Ridders en jonkvrouwen

Bij het timmerdorp in Akersloot is het thema ‘Ridders en jonkvrouwen’. Je komt via een grote middeleeuwse slotbrug op de werkplaats. Bovenop pronken aan beide zijden Nederlandse vlaggen, dit keer niet omgekeerd. Het is even wennen… Op het gebied van vermaak is aan alles gedacht. Er is een waterglijbaan, er zijn zwembadjes om af te koelen, springkussens en er is een echte klimwand. De vertrouwde stem van speaker Joke de Wit, door iedereen ‘Juf Joke’ genoemd, galmt over het terrein. ,,De kinderen die nog geen ijsje hebben gehad kunnen er een halen bij de tent van de vrijwilligers.’’ Auck (10) en Jimmy (11) hebben hun ijsje al op. Hun hut is nog in aanbouw. Ze dragen pallets boven hun hoofd en brengen deze naar de werkplaats.

Auck en Jimmy slepen pallets aan voor hun hut.

De ‘jonkvrouwen’ Daphne, Saar, Liv en July hebben hun kasteelhut een gezellig vrouwelijk tintje meegegeven. De hut is versierd bloemen en met lampjes die op zonne-energie branden. Deze moeten het ’s avonds sfeervol maken. Om de ridder op het witte paard te ontvangen moet alles er natuurlijk wel tiptop uitzien. Hoewel de ridder nog moet arriveren staat zijn (stok)paard alvast naast de hut klaar. Dat is gevlekt, dus het wordt geen ridder op het witte paard.
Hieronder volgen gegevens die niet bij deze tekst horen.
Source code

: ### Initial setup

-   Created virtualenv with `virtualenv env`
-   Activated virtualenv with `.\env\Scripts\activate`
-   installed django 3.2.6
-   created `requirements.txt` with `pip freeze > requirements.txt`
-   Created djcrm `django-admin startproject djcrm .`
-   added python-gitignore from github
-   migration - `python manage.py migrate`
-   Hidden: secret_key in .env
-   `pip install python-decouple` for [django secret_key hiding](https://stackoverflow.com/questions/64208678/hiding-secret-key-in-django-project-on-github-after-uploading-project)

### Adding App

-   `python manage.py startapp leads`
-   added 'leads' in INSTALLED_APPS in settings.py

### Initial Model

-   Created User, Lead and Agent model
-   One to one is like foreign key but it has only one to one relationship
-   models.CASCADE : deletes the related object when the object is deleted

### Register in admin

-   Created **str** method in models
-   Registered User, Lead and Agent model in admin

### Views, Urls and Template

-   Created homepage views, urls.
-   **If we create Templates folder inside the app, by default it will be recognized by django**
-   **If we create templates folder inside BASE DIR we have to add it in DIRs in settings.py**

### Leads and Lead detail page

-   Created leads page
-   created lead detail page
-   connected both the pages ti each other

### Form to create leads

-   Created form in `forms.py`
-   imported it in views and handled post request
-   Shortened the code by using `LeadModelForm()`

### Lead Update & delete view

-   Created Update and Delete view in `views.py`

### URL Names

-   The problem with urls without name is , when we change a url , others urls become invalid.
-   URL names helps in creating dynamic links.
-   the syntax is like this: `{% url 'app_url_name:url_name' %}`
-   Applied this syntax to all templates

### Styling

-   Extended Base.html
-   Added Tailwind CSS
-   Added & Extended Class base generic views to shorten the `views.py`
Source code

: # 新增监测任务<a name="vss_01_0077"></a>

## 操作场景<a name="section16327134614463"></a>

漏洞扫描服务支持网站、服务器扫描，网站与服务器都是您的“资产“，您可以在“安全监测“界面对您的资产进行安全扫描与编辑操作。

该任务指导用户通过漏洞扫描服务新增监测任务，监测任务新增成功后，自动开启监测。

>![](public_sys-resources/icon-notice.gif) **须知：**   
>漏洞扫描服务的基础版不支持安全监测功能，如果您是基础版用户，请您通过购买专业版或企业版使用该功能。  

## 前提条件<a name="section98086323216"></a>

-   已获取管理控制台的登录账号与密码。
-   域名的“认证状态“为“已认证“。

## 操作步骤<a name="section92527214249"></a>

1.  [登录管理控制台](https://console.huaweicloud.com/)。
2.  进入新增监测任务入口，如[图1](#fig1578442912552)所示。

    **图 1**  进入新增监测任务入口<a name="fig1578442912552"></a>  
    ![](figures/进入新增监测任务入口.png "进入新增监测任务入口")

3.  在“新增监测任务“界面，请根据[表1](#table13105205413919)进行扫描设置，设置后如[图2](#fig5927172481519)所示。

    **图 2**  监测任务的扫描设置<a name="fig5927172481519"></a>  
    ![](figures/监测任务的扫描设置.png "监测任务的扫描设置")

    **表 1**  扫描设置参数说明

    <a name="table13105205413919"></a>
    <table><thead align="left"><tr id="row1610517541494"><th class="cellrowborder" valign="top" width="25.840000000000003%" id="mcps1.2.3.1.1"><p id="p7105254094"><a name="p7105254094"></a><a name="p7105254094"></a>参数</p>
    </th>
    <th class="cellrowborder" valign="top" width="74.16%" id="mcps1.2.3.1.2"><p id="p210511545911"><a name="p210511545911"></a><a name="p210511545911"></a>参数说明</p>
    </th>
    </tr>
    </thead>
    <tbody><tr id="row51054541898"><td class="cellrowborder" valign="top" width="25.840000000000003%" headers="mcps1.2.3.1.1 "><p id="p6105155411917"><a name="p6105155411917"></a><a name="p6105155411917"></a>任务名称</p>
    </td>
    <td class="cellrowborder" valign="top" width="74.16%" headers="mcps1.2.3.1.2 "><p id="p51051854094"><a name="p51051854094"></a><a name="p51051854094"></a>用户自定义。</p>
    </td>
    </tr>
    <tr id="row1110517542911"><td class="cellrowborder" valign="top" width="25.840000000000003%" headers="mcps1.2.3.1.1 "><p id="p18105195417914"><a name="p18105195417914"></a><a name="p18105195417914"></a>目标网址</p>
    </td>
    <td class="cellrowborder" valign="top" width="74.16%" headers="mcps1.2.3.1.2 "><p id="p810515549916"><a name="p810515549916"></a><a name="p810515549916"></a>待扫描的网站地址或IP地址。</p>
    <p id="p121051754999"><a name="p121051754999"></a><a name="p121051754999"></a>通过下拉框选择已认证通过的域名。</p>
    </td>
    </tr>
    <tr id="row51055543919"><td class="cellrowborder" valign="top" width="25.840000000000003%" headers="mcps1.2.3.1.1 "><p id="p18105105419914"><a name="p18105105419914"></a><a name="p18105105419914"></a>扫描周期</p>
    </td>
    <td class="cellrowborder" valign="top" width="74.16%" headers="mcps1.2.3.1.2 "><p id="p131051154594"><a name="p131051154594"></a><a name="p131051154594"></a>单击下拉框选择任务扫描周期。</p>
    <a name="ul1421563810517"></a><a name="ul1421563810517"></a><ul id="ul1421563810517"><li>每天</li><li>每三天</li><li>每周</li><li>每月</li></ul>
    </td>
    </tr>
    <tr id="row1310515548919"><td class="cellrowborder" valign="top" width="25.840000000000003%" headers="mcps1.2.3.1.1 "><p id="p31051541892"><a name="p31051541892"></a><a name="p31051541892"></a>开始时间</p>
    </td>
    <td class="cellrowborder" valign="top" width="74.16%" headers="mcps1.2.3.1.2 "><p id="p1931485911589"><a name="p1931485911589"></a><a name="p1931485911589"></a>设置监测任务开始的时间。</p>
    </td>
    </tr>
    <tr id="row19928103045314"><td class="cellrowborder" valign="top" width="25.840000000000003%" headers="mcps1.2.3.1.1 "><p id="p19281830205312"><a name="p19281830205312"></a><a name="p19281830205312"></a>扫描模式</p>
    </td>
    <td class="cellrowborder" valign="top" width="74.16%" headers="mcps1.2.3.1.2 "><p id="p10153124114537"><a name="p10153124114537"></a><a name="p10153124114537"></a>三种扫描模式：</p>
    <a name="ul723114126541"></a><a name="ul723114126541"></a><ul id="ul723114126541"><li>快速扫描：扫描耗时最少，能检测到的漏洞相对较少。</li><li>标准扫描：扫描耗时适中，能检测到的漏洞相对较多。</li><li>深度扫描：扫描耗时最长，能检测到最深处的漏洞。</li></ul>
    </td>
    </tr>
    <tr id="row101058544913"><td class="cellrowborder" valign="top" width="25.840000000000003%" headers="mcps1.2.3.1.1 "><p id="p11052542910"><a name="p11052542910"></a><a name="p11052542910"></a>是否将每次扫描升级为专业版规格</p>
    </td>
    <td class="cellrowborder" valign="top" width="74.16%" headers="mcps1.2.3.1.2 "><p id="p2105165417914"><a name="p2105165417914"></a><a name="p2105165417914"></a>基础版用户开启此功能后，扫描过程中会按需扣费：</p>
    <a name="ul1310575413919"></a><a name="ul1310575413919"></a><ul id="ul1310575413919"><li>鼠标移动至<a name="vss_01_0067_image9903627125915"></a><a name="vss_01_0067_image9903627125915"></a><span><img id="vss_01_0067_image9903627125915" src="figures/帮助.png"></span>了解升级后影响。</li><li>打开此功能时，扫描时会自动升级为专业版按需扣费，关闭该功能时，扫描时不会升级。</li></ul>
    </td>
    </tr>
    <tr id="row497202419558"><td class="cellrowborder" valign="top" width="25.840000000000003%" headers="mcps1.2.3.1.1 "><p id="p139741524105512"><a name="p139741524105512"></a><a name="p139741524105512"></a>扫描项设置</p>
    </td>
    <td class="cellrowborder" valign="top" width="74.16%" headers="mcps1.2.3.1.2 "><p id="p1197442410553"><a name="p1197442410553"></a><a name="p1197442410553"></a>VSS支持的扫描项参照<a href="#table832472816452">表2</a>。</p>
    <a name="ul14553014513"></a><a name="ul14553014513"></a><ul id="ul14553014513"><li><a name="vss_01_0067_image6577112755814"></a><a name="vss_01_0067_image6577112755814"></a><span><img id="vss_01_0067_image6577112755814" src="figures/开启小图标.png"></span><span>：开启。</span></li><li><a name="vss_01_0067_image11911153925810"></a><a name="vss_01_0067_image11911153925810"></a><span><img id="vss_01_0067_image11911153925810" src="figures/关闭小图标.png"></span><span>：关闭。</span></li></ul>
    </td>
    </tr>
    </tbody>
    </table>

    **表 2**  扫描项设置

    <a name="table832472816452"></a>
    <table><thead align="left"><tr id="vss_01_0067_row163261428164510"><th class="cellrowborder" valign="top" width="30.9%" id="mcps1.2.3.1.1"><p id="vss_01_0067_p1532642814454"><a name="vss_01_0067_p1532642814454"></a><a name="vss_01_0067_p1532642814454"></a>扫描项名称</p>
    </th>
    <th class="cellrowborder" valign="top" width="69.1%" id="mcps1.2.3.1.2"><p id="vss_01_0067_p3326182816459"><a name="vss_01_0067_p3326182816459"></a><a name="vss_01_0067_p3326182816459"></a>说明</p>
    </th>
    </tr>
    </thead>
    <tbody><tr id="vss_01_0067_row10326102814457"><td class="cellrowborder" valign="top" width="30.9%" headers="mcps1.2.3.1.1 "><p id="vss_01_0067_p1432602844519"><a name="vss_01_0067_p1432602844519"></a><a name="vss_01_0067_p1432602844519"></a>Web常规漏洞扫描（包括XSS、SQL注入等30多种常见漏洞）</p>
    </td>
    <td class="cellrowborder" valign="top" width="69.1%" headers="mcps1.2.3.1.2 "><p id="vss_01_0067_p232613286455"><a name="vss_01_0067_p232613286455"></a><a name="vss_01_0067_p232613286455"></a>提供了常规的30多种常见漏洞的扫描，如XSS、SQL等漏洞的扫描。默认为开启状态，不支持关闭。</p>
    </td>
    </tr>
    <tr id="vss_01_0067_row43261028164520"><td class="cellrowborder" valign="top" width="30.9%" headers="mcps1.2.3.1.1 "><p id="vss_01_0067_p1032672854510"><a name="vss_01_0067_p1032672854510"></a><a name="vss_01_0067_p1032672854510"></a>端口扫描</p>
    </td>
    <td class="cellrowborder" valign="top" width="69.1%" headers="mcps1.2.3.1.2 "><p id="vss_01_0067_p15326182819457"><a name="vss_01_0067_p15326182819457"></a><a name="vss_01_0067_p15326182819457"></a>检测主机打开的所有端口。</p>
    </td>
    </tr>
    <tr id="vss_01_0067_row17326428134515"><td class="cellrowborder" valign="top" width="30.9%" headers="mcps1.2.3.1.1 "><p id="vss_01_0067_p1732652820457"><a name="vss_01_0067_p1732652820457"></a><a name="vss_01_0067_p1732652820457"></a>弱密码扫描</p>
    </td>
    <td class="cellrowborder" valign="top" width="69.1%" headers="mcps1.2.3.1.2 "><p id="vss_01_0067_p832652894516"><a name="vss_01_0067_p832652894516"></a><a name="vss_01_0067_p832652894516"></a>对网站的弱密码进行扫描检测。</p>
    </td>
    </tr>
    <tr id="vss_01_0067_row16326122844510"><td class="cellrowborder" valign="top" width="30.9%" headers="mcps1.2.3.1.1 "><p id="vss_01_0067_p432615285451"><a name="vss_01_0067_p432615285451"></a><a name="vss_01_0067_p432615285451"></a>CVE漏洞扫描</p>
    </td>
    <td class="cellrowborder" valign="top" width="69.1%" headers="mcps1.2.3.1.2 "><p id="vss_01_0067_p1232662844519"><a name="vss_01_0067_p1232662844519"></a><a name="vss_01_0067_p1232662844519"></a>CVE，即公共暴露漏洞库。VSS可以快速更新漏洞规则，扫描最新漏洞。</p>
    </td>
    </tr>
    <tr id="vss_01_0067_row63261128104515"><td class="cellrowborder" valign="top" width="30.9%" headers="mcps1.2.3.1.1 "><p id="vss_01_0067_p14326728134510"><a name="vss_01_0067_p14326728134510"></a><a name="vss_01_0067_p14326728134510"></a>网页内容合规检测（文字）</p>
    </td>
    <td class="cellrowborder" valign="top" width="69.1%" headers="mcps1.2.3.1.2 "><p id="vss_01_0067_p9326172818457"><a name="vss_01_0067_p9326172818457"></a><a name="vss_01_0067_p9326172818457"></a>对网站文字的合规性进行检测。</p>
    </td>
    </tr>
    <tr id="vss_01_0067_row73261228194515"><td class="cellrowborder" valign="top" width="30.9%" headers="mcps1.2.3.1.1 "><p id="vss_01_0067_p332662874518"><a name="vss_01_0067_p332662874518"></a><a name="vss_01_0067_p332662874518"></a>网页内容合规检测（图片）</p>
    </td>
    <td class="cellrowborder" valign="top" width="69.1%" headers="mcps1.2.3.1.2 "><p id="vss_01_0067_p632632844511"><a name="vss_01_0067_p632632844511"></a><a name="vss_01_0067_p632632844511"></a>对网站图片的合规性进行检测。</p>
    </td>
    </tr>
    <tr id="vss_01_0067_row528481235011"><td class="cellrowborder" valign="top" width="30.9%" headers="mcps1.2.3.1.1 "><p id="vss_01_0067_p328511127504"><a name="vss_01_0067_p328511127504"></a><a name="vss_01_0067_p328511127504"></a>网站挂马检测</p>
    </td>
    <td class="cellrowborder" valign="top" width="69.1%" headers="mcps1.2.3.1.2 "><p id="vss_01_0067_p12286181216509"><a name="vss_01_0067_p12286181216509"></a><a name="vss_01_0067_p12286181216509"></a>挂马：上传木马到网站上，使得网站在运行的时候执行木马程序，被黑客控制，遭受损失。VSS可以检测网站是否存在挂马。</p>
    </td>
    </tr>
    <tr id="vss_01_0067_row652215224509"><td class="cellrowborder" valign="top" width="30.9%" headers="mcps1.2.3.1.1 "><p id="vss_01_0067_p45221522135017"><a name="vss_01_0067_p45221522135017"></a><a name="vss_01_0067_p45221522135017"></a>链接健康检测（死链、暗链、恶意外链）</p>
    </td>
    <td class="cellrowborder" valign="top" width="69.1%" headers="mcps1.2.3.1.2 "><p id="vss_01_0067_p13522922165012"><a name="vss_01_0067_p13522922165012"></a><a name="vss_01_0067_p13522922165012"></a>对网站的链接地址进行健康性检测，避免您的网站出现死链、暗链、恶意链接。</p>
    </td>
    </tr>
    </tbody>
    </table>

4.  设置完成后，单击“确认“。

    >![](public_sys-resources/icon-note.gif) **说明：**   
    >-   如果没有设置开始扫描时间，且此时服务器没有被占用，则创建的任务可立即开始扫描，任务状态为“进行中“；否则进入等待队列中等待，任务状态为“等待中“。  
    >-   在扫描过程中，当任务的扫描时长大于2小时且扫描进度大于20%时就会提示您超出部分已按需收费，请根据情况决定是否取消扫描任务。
Daphne, Saar. Liv en July zorgen ervoor dat hun hut er tiptop uitziet.

Aan de buitenkant van het timmerdorp haalt een aantal kinderen halsbrekende toeren uit op een klimwand. Doodeng.
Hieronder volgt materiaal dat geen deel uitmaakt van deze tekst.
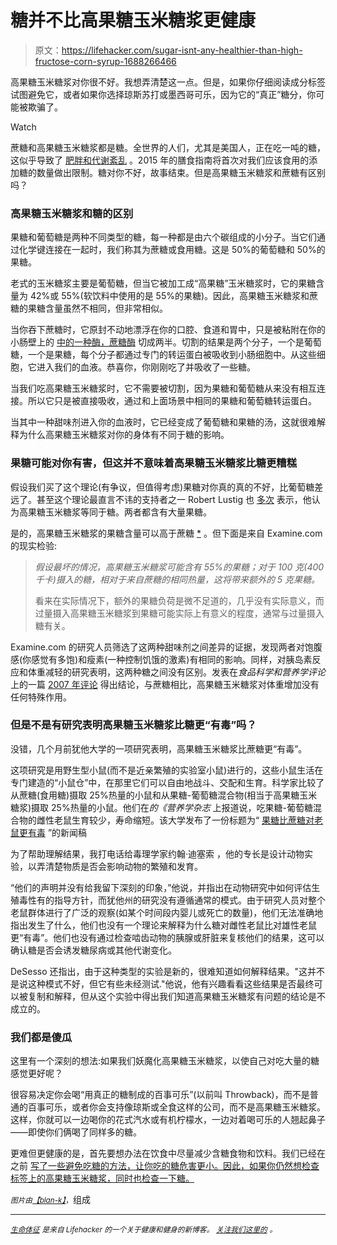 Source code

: # 糖并不比高果糖玉米糖浆更健康

> 原文：<https://lifehacker.com/sugar-isnt-any-healthier-than-high-fructose-corn-syrup-1688266466>

高果糖玉米糖浆对你很不好。我想弄清楚这一点。但是，如果你仔细阅读成分标签试图避免它，或者如果你选择琼斯苏打或墨西哥可乐，因为它的“真正”糖分，你可能被欺骗了。

Watch

蔗糖和高果糖玉米糖浆都是糖。全世界的人们，尤其是美国人，正在吃一吨的糖，这似乎导致了 [肥胖和代谢紊乱](http://authoritynutrition.com/sugar-the-worst-ingredient-in-the-diet/) 。2015 年的膳食指南将首次对我们应该食用的添加糖的数量做出限制。糖对你不好，故事结束。但是高果糖玉米糖浆和蔗糖有区别吗？

### 高果糖玉米糖浆和糖的区别

果糖和葡萄糖是两种不同类型的糖，每一种都是由六个碳组成的小分子。当它们通过化学键连接在一起时，我们称其为蔗糖或食用糖。这是 50%的葡萄糖和 50%的果糖。

老式的玉米糖浆主要是葡萄糖，但当它被加工成“高果糖”玉米糖浆时，它的果糖含量为 42%或 55%(软饮料中使用的是 55%的果糖)。因此，高果糖玉米糖浆和蔗糖的果糖含量虽然不相同，但非常相似。

当你吞下蔗糖时，它原封不动地漂浮在你的口腔、食道和胃中，只是被粘附在你的小肠壁上的 [中的一种酶，蔗糖酶](http://www.vivo.colostate.edu/hbooks/pathphys/digestion/smallgut/absorb_sugars.html) 切成两半。切割的结果是两个分子，一个是葡萄糖，一个是果糖，每个分子都通过专门的转运蛋白被吸收到小肠细胞中。从这些细胞，它进入我们的血液。恭喜你，你刚刚吃了并吸收了一些糖。

当我们吃高果糖玉米糖浆时，它不需要被切割，因为果糖和葡萄糖从来没有相互连接。所以它只是被直接吸收，通过和上面场景中相同的果糖和葡萄糖转运蛋白。

当其中一种甜味剂进入你的血液时，它已经变成了葡萄糖和果糖的汤，这就很难解释为什么高果糖玉米糖浆对你的身体有不同于糖的影响。

### 果糖可能对你有害，但这并不意味着高果糖玉米糖浆比糖更糟糕

假设我们买了这个理论(有争议，但值得考虑)果糖对你真的真的不好，比葡萄糖差远了。甚至这个理论最直言不讳的支持者之一 Robert Lustig 也 [多次](http://en.wikipedia.org/wiki/Robert_Lustig#Sugar_v._HFCS_controversy) 表示，他认为高果糖玉米糖浆等同于糖。两者都含有大量果糖。

是的，高果糖玉米糖浆的果糖含量可以高于蔗糖 [*](https://lifehacker.com/1688288249) 。但下面是来自 Examine.com的现实检验:

> *假设最坏的情况，高果糖玉米糖浆可能含有 55%的果糖；对于 100 克(400 千卡)摄入的糖，相对于来自蔗糖的相同热量，这将带来额外的 5 克果糖。*
> 
> 看来在实际情况下，额外的果糖负荷是微不足道的，几乎没有实际意义，而过量摄入高果糖玉米糖浆到果糖可能实际上有意义的程度，通常与过量摄入糖有关。

Examine.com 的研究人员筛选了这两种甜味剂之间差异的证据，发现两者对饱腹感(你感觉有多饱)和瘦素(一种控制饥饿的激素)有相同的影响。同样，对胰岛素反应和体重减轻的研究表明，这两种糖之间没有区别。发表在*食品科学和营养学评论*上的一篇 [2007 年评论](http://www.ncbi.nlm.nih.gov/pubmed/17653981) 得出结论，与蔗糖相比，高果糖玉米糖浆对体重增加没有任何特殊作用。

### 但是不是有研究表明高果糖玉米糖浆比糖更“有毒”吗？

没错，几个月前犹他大学的一项研究表明，高果糖玉米糖浆比蔗糖更“有毒”。

这项研究是用野生型小鼠(而不是近亲繁殖的实验室小鼠)进行的，这些小鼠生活在专门建造的“小鼠仓”中，在那里它们可以自由地战斗、交配和生育。科学家比较了从蔗糖(食用糖)摄取 25%热量的小鼠和从果糖-葡萄糖混合物(相当于高果糖玉米糖浆)摄取 25%热量的小鼠。他们在*的《营养学杂志* 上报道说，吃果糖-葡萄糖混合物的雌性老鼠生育较少，寿命缩短。该大学发布了一份标题为“ [果糖比蔗糖对老鼠更有毒](http://unews.utah.edu/news_releases/fructose-more-toxic-than-table-sugar-in-mice/) ”的新闻稿

为了帮助理解结果，我打电话给毒理学家约翰·迪塞索 ，他的专长是设计动物实验，以弄清楚物质是否会影响动物的繁殖和发育。

“他们的声明并没有给我留下深刻的印象，”他说，并指出在动物研究中如何评估生殖毒性有的指导方针，而犹他州的研究没有遵循通常的模式。由于研究人员对整个老鼠群体进行了广泛的观察(如某个时间段内婴儿或死亡的数量)，他们无法准确地指出发生了什么，他们也没有一个理论来解释为什么糖对雌性老鼠比对雄性老鼠更“有毒”。他们也没有通过检查啮齿动物的胰腺或肝脏来复核他们的结果，这可以确认糖是否会诱发糖尿病或其他代谢变化。

DeSesso 还指出，由于这种类型的实验是新的，很难知道如何解释结果。"这并不是说这种模式不好，但它有些未经测试."他说，他有兴趣看看这些结果是否最终可以被复制和解释，但从这个实验中得出我们知道高果糖玉米糖浆有问题的结论是不成立的。

### 我们都是傻瓜

这里有一个深刻的想法:如果我们妖魔化高果糖玉米糖浆，以使自己对吃大量的糖感觉更好呢？

很容易决定你会喝“用真正的糖制成的百事可乐”(以前叫 Throwback)，而不是普通的百事可乐，或者你会支持像琼斯或全食这样的公司，而不是高果糖玉米糖浆。这样，你就可以一边喝你的花式汽水或有机柠檬水，一边对着喝可乐的人翘起鼻子——即使你们俩喝了同样多的糖。

更难但更健康的是，首先要想办法在饮食中尽量减少含糖食物和饮料。我们已经在 之前 [写了一些避免吃糖的方法，让你吃的糖危害更小。因此，如果你仍然想检查标签上的高果糖玉米糖浆，同时也检查一下糖。](https://lifehacker.com/what-sugar-actually-does-to-your-brain-and-body-5809331)

*<small>图片由</small>*[*<small>【blan-k】</small>*](http://www.shutterstock.com/pic-196053947/stock-vector-question-mark-sign-icon-help-symbol-faq-sign-seamless-diagonal-lines-texture-blue-grunge.html?src=id&ws=1)<small>，</small>组成

* * *

[*<small>生命体征</small>*](http://vitals.lifehacker.com/) *<small>是来自 Lifehacker 的一个关于健康和健身的新博客。</small>* [*<small>关注我们这里的</small>*](https://twitter.com/VitalsLH) <small>*。*</small>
Hoogstandjes op de klimwand.

Vijftien jaar TiDoCa

Het timmerdorp Castricum heeft geen thema. De stichting Timmerdorp Castricum (afgekort TiDoCa) bestaat dit jaar vijftien jaar. Tijd om de bloemetjes buiten te zetten. Dit wordt gedaan met allerlei spelletjes tussen het bouwen door. Finn en Ovhus maken tijdens een time-out gebruik van hun zojuist in elkaar geknutselde wip.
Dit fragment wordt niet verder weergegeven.